- Entries shown:
= = = = = = =

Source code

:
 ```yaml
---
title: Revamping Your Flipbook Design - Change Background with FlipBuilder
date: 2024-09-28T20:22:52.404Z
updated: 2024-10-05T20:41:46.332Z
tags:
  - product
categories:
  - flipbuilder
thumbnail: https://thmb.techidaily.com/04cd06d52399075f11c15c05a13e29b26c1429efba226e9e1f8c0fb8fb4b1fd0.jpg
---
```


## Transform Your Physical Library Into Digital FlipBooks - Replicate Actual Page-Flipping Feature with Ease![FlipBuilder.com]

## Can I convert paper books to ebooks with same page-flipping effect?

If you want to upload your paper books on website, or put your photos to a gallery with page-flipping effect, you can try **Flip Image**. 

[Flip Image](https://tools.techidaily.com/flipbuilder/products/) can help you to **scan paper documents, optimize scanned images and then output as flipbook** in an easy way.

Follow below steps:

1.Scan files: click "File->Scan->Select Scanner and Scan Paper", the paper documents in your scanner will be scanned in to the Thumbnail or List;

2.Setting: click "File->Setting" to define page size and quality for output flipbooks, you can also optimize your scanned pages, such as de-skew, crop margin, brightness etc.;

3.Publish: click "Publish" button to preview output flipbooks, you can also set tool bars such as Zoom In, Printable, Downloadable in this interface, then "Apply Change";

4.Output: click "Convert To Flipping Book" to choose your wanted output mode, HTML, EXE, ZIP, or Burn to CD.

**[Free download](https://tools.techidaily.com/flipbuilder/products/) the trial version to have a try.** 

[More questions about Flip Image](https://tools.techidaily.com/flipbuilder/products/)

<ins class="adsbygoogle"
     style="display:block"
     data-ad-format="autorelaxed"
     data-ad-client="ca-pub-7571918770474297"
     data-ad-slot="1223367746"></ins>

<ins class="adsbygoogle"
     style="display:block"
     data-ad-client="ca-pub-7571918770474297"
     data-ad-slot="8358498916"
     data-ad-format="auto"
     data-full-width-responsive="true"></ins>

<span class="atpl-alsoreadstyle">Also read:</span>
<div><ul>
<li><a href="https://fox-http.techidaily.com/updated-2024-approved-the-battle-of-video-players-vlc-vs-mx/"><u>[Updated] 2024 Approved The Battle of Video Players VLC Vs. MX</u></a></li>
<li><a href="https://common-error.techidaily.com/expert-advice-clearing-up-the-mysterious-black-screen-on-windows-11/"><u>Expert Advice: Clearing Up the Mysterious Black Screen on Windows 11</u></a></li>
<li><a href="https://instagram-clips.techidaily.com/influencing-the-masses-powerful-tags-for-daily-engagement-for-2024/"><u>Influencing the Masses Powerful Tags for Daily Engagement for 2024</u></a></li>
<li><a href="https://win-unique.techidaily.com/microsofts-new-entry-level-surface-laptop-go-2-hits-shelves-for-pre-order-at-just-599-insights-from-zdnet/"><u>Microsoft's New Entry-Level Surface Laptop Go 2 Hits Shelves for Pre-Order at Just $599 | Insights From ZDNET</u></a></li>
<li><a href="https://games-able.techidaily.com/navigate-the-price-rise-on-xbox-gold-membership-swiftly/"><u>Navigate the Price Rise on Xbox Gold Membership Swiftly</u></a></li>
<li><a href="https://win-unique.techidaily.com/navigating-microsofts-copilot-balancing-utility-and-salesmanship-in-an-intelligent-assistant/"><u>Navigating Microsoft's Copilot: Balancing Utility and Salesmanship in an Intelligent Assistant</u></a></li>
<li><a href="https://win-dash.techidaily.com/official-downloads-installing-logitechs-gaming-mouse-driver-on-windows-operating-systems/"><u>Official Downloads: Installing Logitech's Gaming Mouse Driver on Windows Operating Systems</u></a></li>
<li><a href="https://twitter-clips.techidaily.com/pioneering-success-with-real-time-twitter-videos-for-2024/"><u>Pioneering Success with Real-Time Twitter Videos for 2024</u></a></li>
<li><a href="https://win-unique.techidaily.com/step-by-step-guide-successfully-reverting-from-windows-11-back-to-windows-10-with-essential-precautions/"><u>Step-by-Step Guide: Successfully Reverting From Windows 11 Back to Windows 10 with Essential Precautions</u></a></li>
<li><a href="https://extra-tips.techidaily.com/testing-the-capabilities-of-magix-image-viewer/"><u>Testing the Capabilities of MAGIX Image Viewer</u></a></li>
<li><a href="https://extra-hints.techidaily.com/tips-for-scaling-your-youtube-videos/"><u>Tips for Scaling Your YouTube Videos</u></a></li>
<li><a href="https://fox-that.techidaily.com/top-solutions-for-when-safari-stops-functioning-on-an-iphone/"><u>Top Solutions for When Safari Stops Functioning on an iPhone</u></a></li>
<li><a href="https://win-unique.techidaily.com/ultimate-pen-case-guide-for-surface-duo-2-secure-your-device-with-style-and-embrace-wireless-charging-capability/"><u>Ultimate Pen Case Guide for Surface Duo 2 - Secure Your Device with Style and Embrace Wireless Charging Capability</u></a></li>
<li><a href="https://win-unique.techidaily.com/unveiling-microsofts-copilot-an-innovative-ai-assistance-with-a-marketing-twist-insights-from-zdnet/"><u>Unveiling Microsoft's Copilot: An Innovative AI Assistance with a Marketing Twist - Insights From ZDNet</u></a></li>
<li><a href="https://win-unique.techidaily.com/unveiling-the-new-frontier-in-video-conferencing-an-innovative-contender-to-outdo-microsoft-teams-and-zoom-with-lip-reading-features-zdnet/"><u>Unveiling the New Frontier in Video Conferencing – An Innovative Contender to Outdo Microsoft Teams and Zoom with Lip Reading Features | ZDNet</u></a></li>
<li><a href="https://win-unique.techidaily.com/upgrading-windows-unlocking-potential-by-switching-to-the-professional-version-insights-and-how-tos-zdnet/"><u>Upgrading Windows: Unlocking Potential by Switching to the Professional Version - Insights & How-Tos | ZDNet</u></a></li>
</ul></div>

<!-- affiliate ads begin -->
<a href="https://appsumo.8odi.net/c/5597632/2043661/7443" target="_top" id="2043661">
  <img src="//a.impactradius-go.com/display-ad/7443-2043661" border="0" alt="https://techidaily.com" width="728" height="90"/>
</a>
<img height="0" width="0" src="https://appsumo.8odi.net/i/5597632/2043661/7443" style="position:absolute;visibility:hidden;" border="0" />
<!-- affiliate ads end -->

= = = = = = =

Beginning at the top of the data, extract each line through the line containing "1.Scan files: click" and return those lines exactly, with nothing added.

- Task answer:
Source code

:
 ```yaml
---
title: Revamping Your Flipbook Design - Change Background with FlipBuilder
date: 2024-09-28T20:22:52.404Z
updated: 2024-10-05T20:41:46.332Z
tags:
  - product
categories:
  - flipbuilder
thumbnail: https://thmb.techidaily.com/04cd06d52399075f11c15c05a13e29b26c1429efba226e9e1f8c0fb8fb4b1fd0.jpg
---
```


## Transform Your Physical Library Into Digital FlipBooks - Replicate Actual Page-Flipping Feature with Ease![FlipBuilder.com]

## Can I convert paper books to ebooks with same page-flipping effect?

If you want to upload your paper books on website, or put your photos to a gallery with page-flipping effect, you can try **Flip Image**. 

[Flip Image](https://tools.techidaily.com/flipbuilder/products/) can help you to **scan paper documents, optimize scanned images and then output as flipbook** in an easy way.

Follow below steps:

1.Scan files: click "File->Scan->Select Scanner and Scan Paper", the paper documents in your scanner will be scanned in to the Thumbnail or List;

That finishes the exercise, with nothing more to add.